**EXERCISE**
Within the records below, find each line that holds the string "This", then copy it.

[Plain-text document sources]

*****

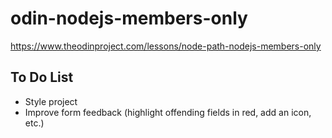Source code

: # odin-nodejs-members-only

https://www.theodinproject.com/lessons/node-path-nodejs-members-only

## To Do List

- Style project
- Improve form feedback (highlight offending fields in red, add an icon, etc.)
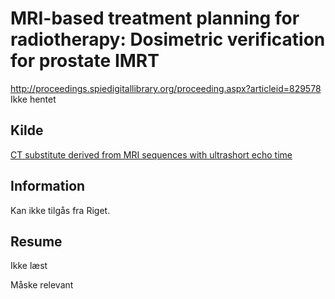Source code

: <h1>
  MRI-based treatment planning for radiotherapy: Dosimetric verification for prostate IMRT
</h1>
<a href="http://proceedings.spiedigitallibrary.org/proceeding.aspx?articleid=829578">
	http://proceedings.spiedigitallibrary.org/proceeding.aspx?articleid=829578
</a><br />
Ikke hentet
<h2>
	Kilde
</h2>
<a href="../CT substitute derived from MRI sequences with ultrashort echo time/">
	CT substitute derived from MRI sequences with ultrashort echo time
</a>
<h2>
	Information
</h2>
<p>
	Kan ikke tilgås fra Riget.
</p>
<h2>
	Resume
</h2>
<p>
	Ikke læst
</p>
<p>
	Måske relevant
</p>

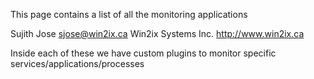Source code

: This page contains a list of all the monitoring applications 

Sujith Jose <sjose@win2ix.ca> 
Win2ix Systems Inc. http://www.win2ix.ca

Inside each of these we have custom plugins to monitor specific services/applications/processes 
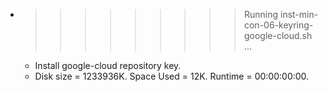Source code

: * >>>>>>>>> Running inst-min-con-06-keyring-google-cloud.sh ...
  * Install google-cloud repository key.
  * Disk size = 1233936K. Space Used = 12K. Runtime = 00:00:00:00.
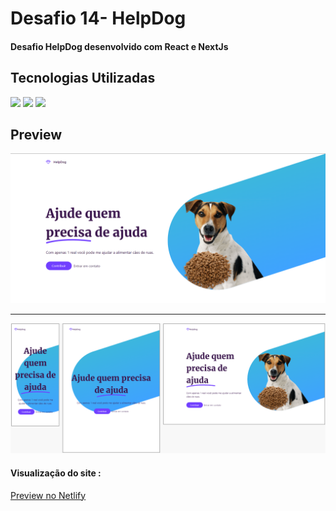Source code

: <h1>Desafio 14- HelpDog</h1>
<h4>Desafio HelpDog desenvolvido com React e NextJs</h4>
<h2>Tecnologias Utilizadas</h2>
<div style="display: inline_block">
  <img  src="https://img.shields.io/badge/HTML5-E34F26?style=for-the-badge&logo=html5&logoColor=white">
  <img src="https://img.shields.io/badge/CSS3-1572B6?style=for-the-badge&logo=css3&logoColor=white">
  <img src="https://img.shields.io/badge/JavaScript-F7DF1E?style=for-the-badge&logo=javascript&logoColor=black">
 </div>
<h2>Preview</h2>
<img margin-bottom="20px" src="public/assets/readme1.PNG">
<hr/>
<img margin-bottom="20px" src="public/assets/readme2.PNG">
<h4  style="display: inline_block">Visualização do site :</h4><a style="display: inline_block" target="blank" href="https://helpdog.netlify.app/">Preview no Netlify</a>
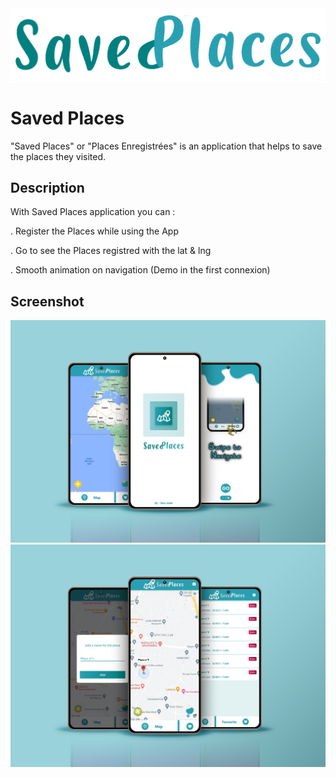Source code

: <img src="/saved.png"/>

# Saved Places

"Saved Places" or "Places Enregistrées" is an application that helps to save the places they visited.

## Description

With Saved Places application you can :

. Register the Places while using the App

. Go to see the Places registred with the lat & lng

. Smooth animation on navigation (Demo in the first connexion)

## Screenshot

<img src="/saved1.png"/>

<img src="/saved2.png"/>


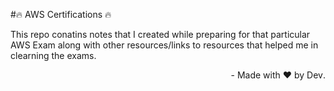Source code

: #🔥 AWS Certifications 🔥

This repo conatins notes that I created while preparing for that particular AWS Exam along with other resources/links to resources that helped me in clearning the exams. 

<div dir="rtl"> .Made with ❤️ by Dev -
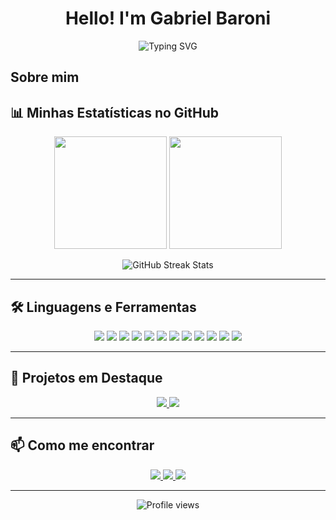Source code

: <!-- TÍTULO E SAUDAÇÃO -->
<h1 align="center">Hello! I'm Gabriel Baroni</h1>
<p align="center">
  <img src="https://readme-typing-svg.herokuapp.com?theme=react&size=25&center=true&vCenter=true&duration=6000&lines=Welcome_To_My_GitHub.html;Guy_Who_Love_To_Code.py;Interest_In_Technologies.js" alt="Typing SVG">
</p>

<!-- SOBRE MIM -->
## Sobre mim
<!-- STATUS E ESTATÍSTICAS DO GITHUB -->
## 📊 Minhas Estatísticas no GitHub

<p align="center">
  <img height="180em" src="https://github-readme-stats.vercel.app/api?username=Gabriel-Baroni&show_icons=true&theme=react&include_all_commits=true&count_private=true"/>
  <img height="180em" src="https://github-readme-stats.vercel.app/api/top-langs/?username=Gabriel-Baroni&layout=compact&langs_count=7&theme=react"/>
</p>

<p align="center">
  <img src="https://github-readme-streak-stats.herokuapp.com/?user=Gabriel-Baroni&theme=react" alt="GitHub Streak Stats">
</p>

---

<!-- LINGUAGENS E FERRAMENTAS -->
## 🛠️ Linguagens e Ferramentas

<p align="center">
  <img src="https://img.shields.io/badge/FlutterFlow-02569B?style=for-the-badge&logo=flutter&logoColor=white"/>
  <img src="https://img.shields.io/badge/Python-3776AB?style=for-the-badge&logo=python&logoColor=white"/>
  <img src="https://img.shields.io/badge/C%2B%2B-00599C?style=for-the-badge&logo=c%2B%2B&logoColor=white"/>
  <img src="https://img.shields.io/badge/Firebase-FFCA28?style=for-the-badge&logo=firebase&logoColor=black"/>
  <img src="https://img.shields.io/badge/MySQL-4479A1?style=for-the-badge&logo=mysql&logoColor=white"/>
  <img src="https://img.shields.io/badge/Supabase-3FCF8E?style=for-the-badge&logo=supabase&logoColor=white"/>
  <img src="https://img.shields.io/badge/HTML5-E34F26?style=for-the-badge&logo=html5&logoColor=white"/>
  <img src="https://img.shields.io/badge/CSS3-1572B6?style=for-the-badge&logo=css3&logoColor=white"/>
  <img src="https://img.shields.io/badge/JavaScript-F7DF1E?style=for-the-badge&logo=javascript&logoColor=black"/>
  <img src="https://img.shields.io/badge/TypeScript-007ACC?style=for-the-badge&logo=typescript&logoColor=white"/>
  <img src="https://img.shields.io/badge/GitHub-181717?style=for-the-badge&logo=github&logoColor=white"/>
  <img src="https://img.shields.io/badge/Git-F05032?style=for-the-badge&logo=git&logoColor=white"/>


  <!-- Adicione mais badges de tecnologias que você utiliza -->
</p>

---

<!-- PROJETOS EM DESTAQUE -->
## 🚀 Projetos em Destaque

<p align="center">
  <a href="https://github.com/seu-usuario-github/nome-do-projeto">
    <img src="https://github-readme-stats.vercel.app/api/pin/?username=seu-usuario-github&repo=nome-do-projeto&theme=tokyonight" />
  </a>
  <a href="https://github.com/seu-usuario-github/outro-projeto">
    <img src="https://github-readme-stats.vercel.app/api/pin/?username=seu-usuario-github&repo=outro-projeto&theme=tokyonight" />
  </a>
</p>

---

<!-- CONTATOS E REDES SOCIAIS -->
## 📫 Como me encontrar

<p align="center">
  <a href="https://www.linkedin.com/in/Gabriel Baroni/">
    <img src="https://img.shields.io/badge/LinkedIn-0077B5?style=for-the-badge&logo=linkedin&logoColor=white" />
  </a>
  <a href="mailto:gdepaulabaroni@gmail.com">
    <img src="https://img.shields.io/badge/Gmail-D14836?style=for-the-badge&logo=gmail&logoColor=white" />
  </a>
  <a href="https://github.com/Gabriel-Baroni">
    <img src="https://img.shields.io/badge/GitHub-100000?style=for-the-badge&logo=github&logoColor=white" />
  </a>
</p>

---

<p align="center">
  <img src="https://komarev.com/ghpvc/?username=seu-usuario-github&label=Profile%20views&color=0e75b6&style=flat" alt="Profile views" />
</p>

*****

**WRITTEN SOLUTION**
: This page contains a list of all the monitoring applications 
This repo conatins notes that I created while preparing for that particular AWS Exam along with other resources/links to resources that helped me in clearning the exams. 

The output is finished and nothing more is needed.